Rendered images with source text
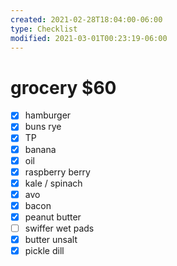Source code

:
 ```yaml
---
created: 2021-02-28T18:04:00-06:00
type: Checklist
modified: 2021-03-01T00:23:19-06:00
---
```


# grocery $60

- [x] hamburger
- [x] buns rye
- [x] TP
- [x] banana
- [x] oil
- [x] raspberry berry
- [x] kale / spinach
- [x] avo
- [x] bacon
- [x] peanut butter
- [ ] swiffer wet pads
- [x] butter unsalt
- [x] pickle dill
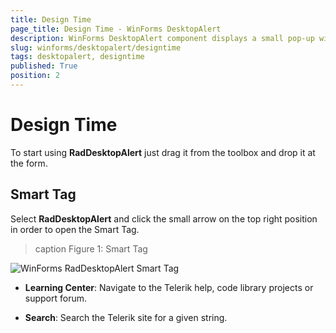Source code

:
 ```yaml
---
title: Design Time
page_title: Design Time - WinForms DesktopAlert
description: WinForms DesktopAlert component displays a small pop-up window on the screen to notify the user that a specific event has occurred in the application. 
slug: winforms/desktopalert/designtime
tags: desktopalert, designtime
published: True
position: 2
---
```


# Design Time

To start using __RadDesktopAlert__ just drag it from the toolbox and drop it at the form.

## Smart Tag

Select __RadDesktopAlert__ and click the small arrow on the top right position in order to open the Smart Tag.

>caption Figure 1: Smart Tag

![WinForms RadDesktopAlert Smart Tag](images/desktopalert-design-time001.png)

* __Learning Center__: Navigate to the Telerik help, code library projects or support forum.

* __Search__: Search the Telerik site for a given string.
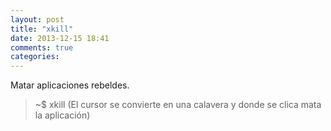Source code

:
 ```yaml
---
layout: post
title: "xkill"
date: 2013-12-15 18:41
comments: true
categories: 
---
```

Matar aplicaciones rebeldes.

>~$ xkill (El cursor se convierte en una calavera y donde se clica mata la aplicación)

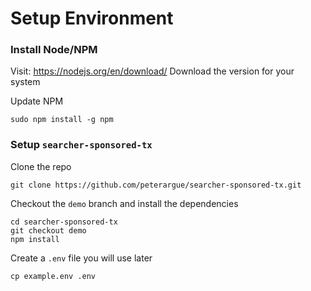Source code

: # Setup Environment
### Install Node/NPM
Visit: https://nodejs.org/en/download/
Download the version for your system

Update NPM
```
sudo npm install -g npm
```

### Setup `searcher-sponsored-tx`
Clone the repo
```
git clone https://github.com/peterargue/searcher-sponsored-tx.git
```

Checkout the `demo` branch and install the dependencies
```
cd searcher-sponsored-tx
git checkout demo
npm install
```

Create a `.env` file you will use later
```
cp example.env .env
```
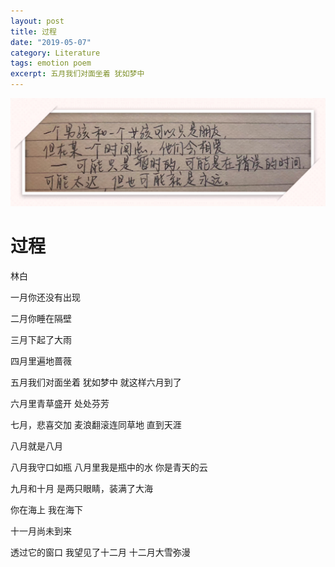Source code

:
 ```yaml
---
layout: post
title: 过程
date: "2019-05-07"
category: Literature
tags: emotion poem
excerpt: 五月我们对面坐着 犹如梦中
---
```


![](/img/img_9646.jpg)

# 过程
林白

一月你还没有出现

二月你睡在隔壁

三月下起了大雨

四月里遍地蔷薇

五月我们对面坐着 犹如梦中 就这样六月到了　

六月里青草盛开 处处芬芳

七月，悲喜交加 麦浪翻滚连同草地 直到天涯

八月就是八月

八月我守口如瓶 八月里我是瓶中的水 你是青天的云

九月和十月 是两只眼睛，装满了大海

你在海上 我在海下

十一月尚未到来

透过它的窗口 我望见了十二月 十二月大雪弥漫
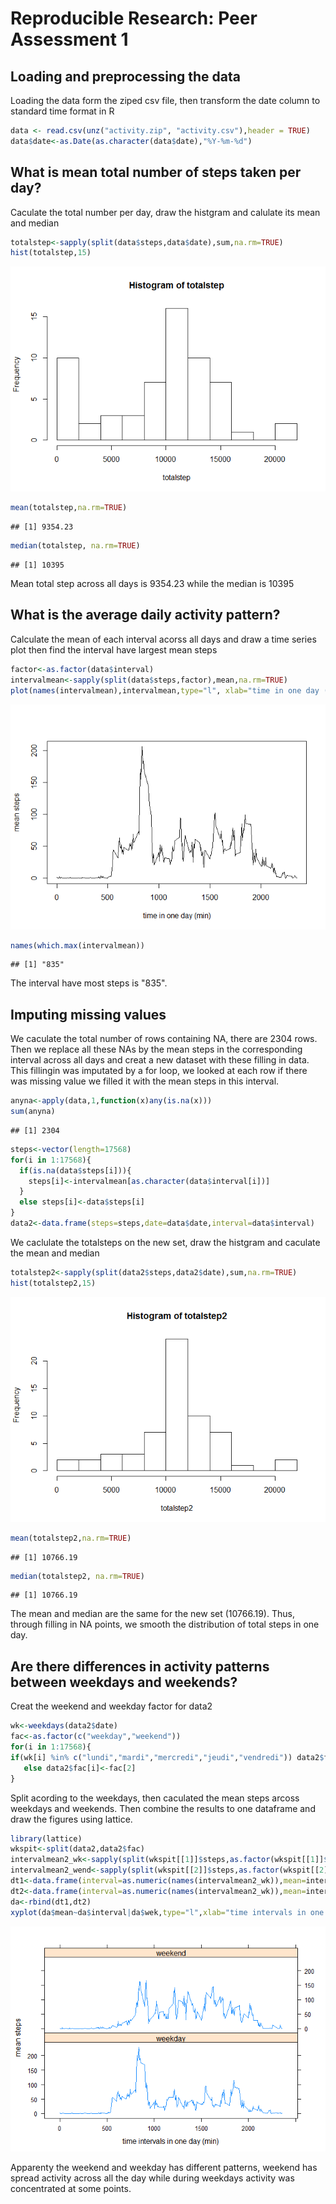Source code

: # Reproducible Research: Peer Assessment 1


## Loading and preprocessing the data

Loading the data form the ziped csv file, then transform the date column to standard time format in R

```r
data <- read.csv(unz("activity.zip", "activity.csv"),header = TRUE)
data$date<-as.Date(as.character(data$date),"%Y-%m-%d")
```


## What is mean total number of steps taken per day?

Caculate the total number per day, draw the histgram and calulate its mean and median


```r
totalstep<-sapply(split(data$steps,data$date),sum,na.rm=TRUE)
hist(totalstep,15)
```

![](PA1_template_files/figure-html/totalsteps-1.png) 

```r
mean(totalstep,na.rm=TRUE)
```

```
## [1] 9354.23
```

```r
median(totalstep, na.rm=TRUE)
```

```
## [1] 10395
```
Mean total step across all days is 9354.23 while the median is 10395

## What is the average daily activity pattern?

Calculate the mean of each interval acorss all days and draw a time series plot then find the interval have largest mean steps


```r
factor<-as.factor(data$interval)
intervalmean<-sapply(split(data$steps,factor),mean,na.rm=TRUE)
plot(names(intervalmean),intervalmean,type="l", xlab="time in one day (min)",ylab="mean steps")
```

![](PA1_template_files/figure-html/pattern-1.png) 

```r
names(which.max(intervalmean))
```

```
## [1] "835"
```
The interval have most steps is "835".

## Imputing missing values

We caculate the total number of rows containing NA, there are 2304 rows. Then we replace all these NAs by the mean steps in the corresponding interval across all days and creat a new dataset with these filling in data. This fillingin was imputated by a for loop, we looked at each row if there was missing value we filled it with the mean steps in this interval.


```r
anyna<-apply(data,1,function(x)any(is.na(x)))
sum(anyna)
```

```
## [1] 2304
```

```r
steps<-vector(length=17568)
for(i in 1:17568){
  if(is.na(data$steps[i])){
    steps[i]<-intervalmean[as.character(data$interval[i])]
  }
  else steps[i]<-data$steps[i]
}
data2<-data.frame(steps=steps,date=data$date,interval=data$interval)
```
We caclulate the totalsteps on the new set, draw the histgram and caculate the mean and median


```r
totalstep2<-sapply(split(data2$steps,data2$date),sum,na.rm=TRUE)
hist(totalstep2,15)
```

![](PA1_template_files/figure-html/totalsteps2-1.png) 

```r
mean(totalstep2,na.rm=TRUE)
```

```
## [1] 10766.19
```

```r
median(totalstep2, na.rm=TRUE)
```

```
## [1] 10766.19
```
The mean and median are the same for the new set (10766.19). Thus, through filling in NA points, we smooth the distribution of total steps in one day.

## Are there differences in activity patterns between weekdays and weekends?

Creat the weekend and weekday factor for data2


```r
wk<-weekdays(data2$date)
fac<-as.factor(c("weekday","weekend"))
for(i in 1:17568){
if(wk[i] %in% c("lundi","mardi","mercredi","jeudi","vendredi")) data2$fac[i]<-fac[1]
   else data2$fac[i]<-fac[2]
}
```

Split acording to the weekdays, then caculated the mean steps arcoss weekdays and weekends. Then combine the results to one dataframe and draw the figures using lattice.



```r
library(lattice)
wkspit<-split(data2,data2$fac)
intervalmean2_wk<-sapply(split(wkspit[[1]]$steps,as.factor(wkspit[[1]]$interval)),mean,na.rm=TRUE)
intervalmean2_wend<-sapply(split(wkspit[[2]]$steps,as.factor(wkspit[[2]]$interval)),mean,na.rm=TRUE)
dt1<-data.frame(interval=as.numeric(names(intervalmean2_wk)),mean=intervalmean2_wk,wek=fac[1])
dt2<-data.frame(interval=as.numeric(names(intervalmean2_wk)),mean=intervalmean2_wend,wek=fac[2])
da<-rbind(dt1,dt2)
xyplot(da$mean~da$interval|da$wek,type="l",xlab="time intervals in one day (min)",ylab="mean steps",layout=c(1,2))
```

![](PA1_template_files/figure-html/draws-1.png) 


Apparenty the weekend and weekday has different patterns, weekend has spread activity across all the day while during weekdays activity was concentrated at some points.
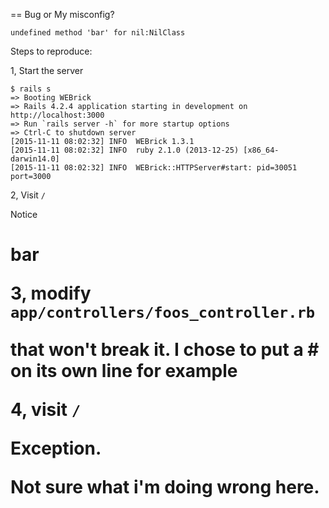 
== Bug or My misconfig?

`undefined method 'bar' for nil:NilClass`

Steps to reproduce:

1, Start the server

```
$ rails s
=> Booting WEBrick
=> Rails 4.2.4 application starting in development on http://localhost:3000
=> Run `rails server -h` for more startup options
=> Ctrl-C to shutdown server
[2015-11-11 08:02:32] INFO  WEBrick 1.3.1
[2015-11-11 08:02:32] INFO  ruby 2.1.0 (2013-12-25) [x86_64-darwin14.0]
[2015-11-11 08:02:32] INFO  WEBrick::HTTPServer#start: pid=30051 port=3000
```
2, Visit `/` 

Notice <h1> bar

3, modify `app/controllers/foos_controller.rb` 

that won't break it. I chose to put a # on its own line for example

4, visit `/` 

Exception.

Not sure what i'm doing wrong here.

» **Task item**: What is needed is each line from the records with the word "wkspit" in it.

» **Problem solution**:
wkspit<-split(data2,data2$fac)
intervalmean2_wk<-sapply(split(wkspit[[1]]$steps,as.factor(wkspit[[1]]$interval)),mean,na.rm=TRUE)
intervalmean2_wend<-sapply(split(wkspit[[2]]$steps,as.factor(wkspit[[2]]$interval)),mean,na.rm=TRUE)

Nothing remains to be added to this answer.